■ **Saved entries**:
::::::
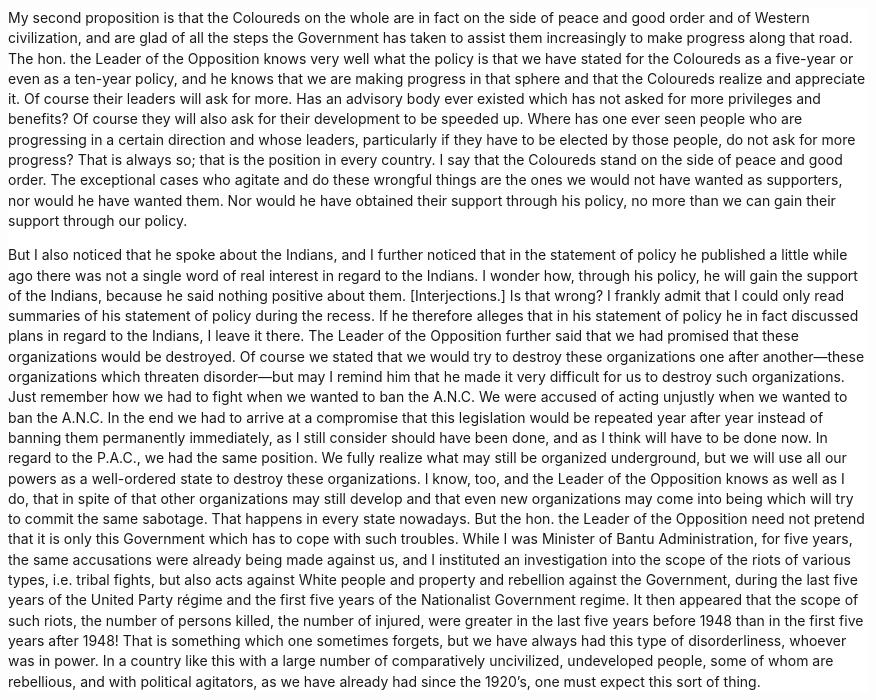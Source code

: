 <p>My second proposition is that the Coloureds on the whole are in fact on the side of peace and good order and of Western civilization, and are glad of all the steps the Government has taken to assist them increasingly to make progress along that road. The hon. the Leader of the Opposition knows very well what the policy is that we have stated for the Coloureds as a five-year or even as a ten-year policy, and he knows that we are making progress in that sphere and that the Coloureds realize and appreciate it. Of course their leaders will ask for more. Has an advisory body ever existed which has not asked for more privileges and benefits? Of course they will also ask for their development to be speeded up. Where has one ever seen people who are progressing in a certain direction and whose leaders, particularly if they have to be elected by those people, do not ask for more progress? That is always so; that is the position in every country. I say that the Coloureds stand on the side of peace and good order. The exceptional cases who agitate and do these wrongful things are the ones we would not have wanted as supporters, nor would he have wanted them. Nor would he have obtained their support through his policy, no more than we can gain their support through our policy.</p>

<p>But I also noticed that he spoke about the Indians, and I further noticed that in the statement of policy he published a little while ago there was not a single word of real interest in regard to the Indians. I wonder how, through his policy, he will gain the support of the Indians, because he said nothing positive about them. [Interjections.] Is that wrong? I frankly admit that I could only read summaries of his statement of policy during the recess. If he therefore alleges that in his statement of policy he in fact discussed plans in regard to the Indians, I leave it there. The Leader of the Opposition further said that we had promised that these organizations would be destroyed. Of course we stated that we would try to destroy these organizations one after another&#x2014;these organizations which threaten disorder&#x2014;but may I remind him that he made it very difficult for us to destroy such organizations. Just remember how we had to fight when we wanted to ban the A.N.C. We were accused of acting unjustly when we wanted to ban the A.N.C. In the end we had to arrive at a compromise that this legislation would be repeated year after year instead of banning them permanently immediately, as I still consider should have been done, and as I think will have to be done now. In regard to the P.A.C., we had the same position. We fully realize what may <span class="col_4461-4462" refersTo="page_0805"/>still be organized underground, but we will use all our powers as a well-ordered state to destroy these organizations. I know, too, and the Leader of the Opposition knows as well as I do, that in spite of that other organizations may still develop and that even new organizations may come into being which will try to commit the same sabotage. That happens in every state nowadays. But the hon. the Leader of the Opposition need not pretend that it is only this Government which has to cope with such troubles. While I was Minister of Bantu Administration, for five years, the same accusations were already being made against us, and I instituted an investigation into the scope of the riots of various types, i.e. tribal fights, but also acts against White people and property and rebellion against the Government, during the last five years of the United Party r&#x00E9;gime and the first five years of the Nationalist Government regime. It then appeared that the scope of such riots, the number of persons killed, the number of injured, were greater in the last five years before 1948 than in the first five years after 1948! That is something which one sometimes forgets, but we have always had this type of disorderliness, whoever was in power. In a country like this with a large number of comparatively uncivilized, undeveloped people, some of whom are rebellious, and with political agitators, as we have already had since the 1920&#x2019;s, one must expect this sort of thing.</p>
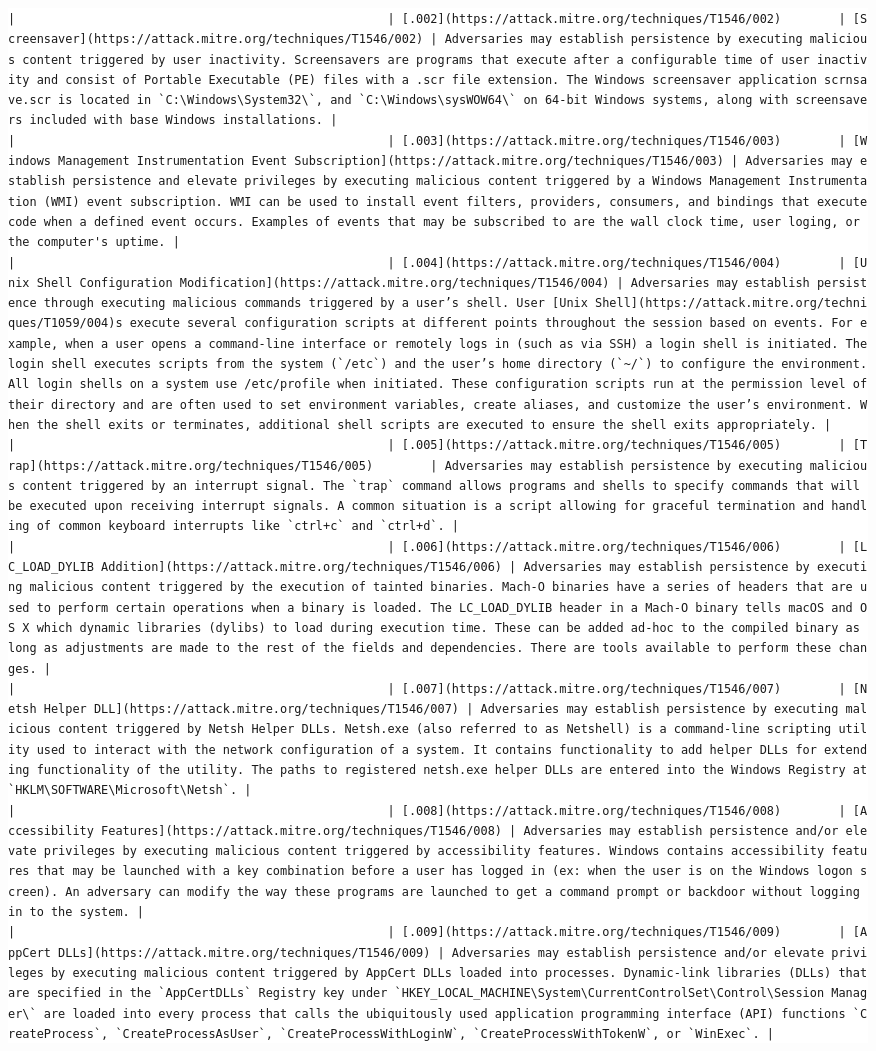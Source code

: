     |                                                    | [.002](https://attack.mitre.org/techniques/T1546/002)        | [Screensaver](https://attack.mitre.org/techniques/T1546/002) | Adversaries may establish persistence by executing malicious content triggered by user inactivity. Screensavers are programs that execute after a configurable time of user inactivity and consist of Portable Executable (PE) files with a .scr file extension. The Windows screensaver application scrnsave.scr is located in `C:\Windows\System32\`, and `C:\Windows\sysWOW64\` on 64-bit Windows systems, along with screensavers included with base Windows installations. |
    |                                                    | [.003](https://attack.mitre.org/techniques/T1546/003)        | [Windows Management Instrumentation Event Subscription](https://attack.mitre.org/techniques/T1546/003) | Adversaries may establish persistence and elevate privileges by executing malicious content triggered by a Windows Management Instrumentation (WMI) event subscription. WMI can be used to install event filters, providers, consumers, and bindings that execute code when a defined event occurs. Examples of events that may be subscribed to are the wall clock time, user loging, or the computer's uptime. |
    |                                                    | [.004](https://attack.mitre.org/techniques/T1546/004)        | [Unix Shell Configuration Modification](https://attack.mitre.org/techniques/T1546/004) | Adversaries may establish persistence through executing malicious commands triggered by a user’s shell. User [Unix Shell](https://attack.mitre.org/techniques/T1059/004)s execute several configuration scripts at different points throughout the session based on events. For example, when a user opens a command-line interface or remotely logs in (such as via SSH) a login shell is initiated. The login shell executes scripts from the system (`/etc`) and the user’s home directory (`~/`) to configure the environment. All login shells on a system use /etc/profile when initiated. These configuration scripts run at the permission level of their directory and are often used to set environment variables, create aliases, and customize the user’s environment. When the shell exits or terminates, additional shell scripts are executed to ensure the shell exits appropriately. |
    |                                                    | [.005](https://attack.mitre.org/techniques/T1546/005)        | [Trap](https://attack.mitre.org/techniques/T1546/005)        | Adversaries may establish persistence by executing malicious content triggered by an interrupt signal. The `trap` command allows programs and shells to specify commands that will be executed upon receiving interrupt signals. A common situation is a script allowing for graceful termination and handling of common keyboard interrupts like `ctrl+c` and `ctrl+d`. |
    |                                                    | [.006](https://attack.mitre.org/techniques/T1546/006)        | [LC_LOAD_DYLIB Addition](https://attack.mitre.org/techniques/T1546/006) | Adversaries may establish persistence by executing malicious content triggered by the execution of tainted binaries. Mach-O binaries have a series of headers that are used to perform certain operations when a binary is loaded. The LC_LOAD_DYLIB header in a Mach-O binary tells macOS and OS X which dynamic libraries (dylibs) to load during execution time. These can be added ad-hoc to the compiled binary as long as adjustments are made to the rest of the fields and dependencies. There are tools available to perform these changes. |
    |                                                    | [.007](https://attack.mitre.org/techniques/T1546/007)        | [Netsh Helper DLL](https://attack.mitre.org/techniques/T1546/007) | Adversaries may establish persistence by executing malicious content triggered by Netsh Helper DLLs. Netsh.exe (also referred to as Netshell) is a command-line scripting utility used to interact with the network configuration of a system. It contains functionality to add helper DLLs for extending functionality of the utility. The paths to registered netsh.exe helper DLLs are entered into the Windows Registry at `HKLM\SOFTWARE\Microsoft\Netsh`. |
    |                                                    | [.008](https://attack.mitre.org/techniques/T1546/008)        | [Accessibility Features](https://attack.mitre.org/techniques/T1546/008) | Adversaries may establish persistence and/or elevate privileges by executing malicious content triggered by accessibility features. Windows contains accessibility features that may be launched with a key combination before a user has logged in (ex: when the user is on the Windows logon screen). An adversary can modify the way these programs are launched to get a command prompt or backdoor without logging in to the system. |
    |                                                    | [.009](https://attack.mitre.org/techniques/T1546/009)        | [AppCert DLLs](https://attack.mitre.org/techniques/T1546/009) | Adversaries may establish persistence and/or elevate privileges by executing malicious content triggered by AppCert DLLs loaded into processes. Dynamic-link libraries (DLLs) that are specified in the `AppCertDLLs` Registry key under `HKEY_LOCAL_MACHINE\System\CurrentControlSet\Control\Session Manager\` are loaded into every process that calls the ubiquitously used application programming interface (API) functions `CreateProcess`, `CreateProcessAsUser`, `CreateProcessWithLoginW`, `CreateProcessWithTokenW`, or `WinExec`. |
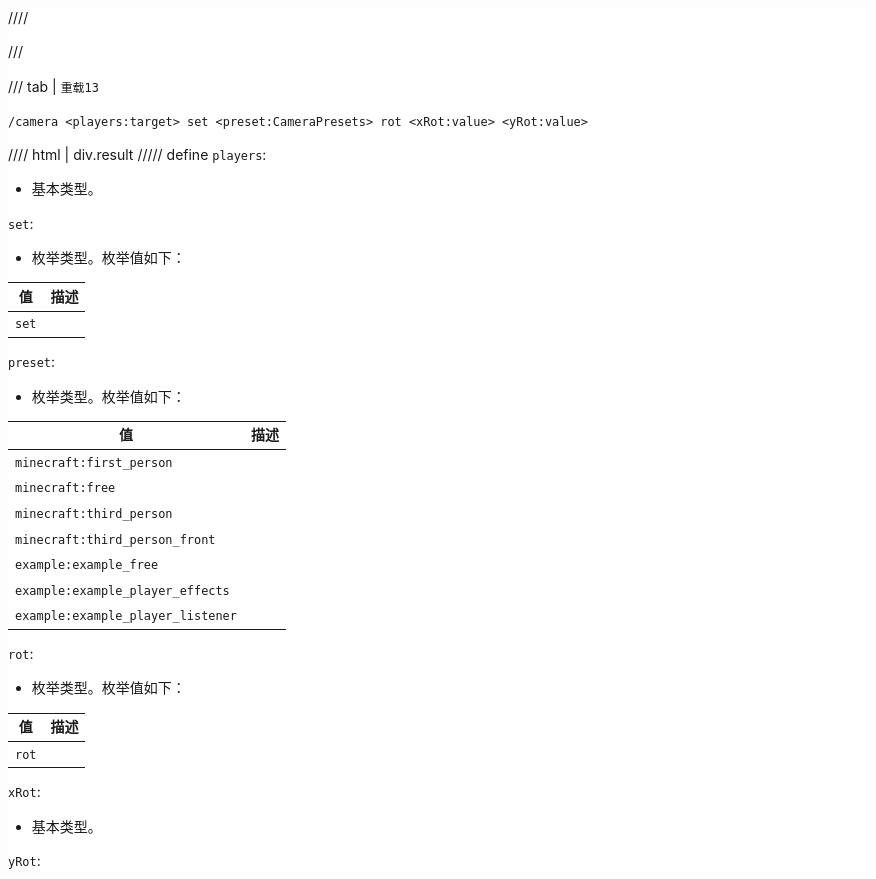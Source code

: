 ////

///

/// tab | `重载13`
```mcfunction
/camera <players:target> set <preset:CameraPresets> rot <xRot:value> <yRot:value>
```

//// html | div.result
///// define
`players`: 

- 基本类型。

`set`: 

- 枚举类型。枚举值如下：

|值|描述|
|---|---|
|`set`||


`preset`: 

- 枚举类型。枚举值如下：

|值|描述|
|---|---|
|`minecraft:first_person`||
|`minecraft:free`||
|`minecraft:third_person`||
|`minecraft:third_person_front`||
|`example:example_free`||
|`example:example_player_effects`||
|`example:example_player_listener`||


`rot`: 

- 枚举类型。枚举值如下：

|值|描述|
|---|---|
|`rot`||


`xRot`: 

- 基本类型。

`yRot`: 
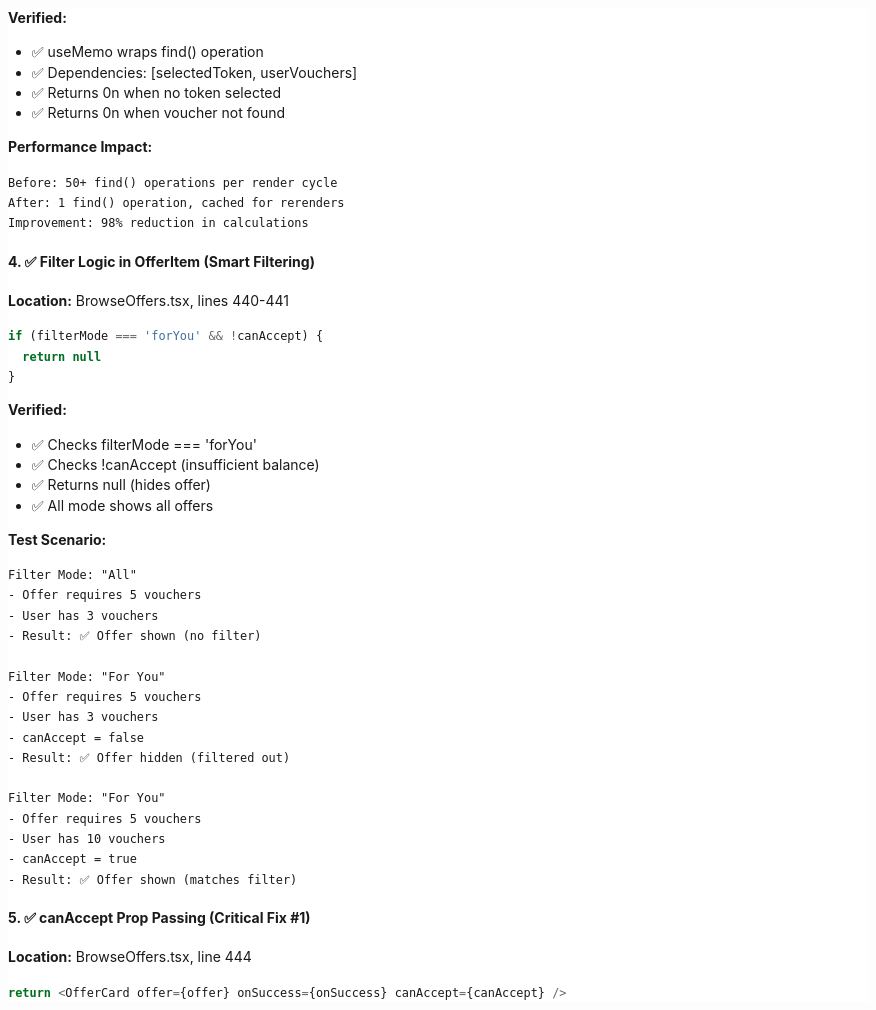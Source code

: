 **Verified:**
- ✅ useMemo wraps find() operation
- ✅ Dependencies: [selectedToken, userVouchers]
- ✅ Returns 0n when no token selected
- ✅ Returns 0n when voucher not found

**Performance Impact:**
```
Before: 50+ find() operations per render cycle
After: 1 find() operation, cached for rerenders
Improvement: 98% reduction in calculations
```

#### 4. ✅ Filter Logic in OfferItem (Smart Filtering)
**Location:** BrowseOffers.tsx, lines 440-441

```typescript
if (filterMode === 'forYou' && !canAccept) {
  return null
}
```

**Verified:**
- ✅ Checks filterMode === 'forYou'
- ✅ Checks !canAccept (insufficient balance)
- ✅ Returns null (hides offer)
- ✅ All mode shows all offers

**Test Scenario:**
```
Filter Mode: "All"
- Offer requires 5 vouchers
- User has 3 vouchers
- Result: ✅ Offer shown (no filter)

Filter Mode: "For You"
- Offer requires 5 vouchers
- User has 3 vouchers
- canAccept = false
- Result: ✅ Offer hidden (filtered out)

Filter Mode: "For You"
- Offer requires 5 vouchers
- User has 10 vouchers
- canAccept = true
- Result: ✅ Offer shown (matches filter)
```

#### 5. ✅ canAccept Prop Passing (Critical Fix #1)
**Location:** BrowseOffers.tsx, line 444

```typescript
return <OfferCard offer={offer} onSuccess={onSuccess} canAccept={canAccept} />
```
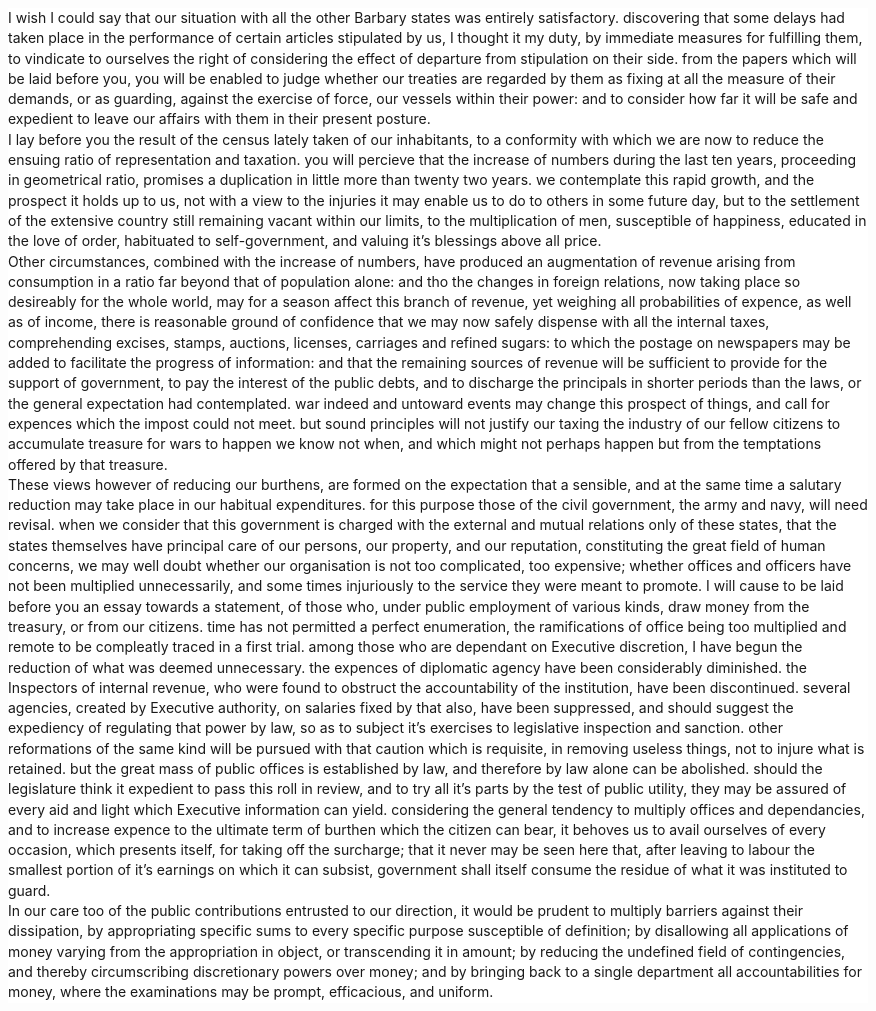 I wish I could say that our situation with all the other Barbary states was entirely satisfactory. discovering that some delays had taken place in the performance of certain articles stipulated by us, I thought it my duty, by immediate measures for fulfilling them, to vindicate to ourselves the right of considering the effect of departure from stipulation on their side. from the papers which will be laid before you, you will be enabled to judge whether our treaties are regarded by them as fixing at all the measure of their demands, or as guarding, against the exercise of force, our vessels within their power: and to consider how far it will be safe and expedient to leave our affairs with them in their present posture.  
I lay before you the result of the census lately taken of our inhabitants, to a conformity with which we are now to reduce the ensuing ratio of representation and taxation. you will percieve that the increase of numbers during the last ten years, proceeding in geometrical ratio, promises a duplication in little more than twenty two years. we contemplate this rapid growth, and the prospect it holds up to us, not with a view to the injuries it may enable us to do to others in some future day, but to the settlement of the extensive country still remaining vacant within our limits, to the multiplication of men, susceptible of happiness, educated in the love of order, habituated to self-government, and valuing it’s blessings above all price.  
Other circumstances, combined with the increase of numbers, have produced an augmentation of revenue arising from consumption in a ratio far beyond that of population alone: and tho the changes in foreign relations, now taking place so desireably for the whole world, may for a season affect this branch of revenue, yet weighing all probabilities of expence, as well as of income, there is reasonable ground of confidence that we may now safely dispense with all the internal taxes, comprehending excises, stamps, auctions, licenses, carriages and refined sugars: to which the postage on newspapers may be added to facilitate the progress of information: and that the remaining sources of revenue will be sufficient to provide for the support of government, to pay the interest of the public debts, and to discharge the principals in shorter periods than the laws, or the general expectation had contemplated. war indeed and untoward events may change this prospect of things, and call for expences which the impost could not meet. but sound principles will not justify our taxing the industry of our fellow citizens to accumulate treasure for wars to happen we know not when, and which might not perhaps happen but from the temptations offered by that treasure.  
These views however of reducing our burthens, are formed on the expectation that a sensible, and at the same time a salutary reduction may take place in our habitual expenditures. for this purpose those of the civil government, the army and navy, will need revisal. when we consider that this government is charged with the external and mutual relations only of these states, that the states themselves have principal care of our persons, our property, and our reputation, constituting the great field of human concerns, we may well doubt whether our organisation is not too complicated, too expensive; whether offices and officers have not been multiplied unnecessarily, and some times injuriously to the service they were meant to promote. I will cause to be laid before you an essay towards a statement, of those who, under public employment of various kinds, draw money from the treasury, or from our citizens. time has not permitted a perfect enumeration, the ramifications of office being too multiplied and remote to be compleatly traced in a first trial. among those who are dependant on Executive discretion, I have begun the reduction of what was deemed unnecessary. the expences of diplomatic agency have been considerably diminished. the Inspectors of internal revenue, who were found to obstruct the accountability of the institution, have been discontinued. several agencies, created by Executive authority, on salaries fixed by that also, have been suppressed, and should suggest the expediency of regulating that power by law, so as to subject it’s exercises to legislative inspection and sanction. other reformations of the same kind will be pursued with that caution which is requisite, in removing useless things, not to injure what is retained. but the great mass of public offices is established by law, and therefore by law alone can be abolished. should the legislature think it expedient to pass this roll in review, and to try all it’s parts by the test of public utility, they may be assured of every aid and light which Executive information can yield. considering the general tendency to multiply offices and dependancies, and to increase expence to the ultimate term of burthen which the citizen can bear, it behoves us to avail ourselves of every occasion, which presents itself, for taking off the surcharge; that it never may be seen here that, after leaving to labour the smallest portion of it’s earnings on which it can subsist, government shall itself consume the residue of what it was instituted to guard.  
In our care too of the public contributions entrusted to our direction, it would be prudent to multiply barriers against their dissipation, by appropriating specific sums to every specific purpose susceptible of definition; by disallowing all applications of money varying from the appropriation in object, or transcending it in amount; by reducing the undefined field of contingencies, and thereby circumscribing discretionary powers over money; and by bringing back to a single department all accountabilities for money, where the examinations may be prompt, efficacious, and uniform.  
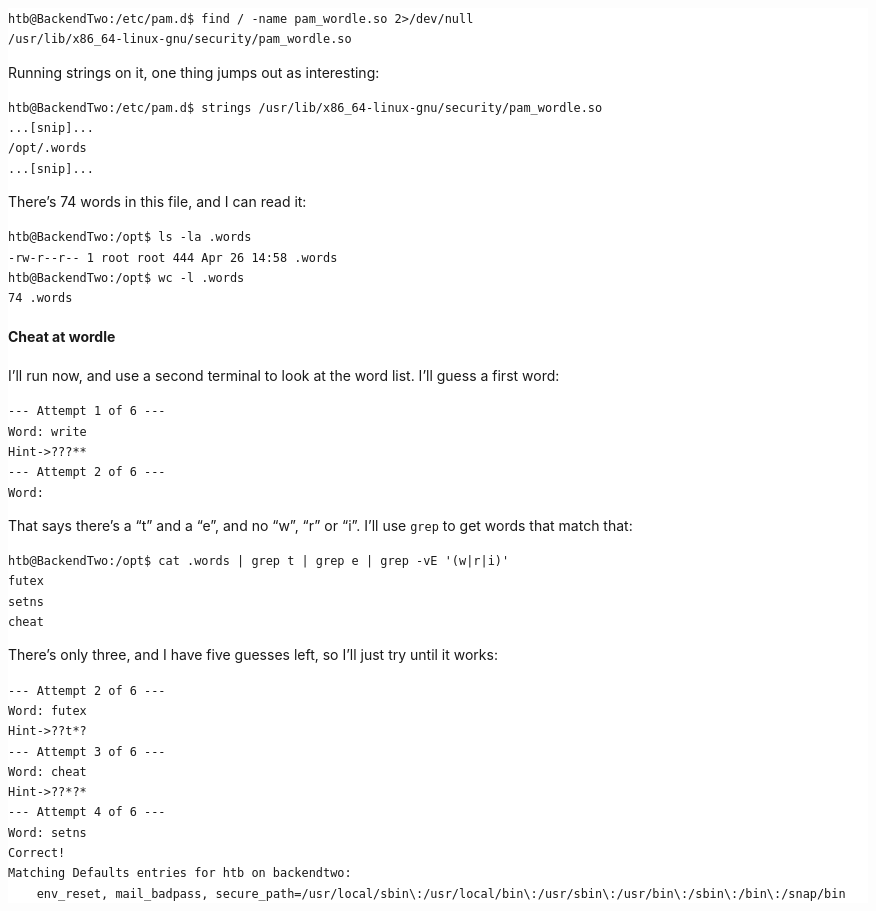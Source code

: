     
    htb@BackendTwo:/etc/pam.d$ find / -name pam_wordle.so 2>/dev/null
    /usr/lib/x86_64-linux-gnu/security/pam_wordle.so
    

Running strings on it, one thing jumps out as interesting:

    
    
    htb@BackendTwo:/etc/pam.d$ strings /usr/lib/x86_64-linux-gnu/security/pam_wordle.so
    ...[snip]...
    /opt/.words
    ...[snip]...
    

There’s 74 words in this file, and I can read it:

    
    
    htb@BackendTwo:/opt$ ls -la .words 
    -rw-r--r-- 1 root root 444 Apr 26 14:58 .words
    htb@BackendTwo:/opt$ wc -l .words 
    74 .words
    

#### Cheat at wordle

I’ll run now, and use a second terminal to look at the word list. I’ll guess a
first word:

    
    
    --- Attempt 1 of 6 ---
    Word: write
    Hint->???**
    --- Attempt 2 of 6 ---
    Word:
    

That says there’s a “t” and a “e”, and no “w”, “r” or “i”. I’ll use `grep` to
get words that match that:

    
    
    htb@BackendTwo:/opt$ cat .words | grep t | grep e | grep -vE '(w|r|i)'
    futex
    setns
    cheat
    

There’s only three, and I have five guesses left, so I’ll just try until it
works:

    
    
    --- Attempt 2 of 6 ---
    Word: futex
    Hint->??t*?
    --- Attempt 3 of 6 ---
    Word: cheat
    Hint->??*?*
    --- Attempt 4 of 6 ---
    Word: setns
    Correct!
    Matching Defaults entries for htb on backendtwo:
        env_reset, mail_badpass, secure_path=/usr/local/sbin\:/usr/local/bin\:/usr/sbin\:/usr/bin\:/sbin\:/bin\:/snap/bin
::::::
■ **The problem**: From the line holding "--- Attempt 1" through the last line above, reproduce each line exactly and add nothing.

■ **Response area**:
    --- Attempt 1 of 6 ---
    Word: write
    Hint->???**
    --- Attempt 2 of 6 ---
    Word:
    

That says there’s a “t” and a “e”, and no “w”, “r” or “i”. I’ll use `grep` to
get words that match that:

    
    
    htb@BackendTwo:/opt$ cat .words | grep t | grep e | grep -vE '(w|r|i)'
    futex
    setns
    cheat
    

There’s only three, and I have five guesses left, so I’ll just try until it
works:

    
    
    --- Attempt 2 of 6 ---
    Word: futex
    Hint->??t*?
    --- Attempt 3 of 6 ---
    Word: cheat
    Hint->??*?*
    --- Attempt 4 of 6 ---
    Word: setns
    Correct!
    Matching Defaults entries for htb on backendtwo:
        env_reset, mail_badpass, secure_path=/usr/local/sbin\:/usr/local/bin\:/usr/sbin\:/usr/bin\:/sbin\:/bin\:/snap/bin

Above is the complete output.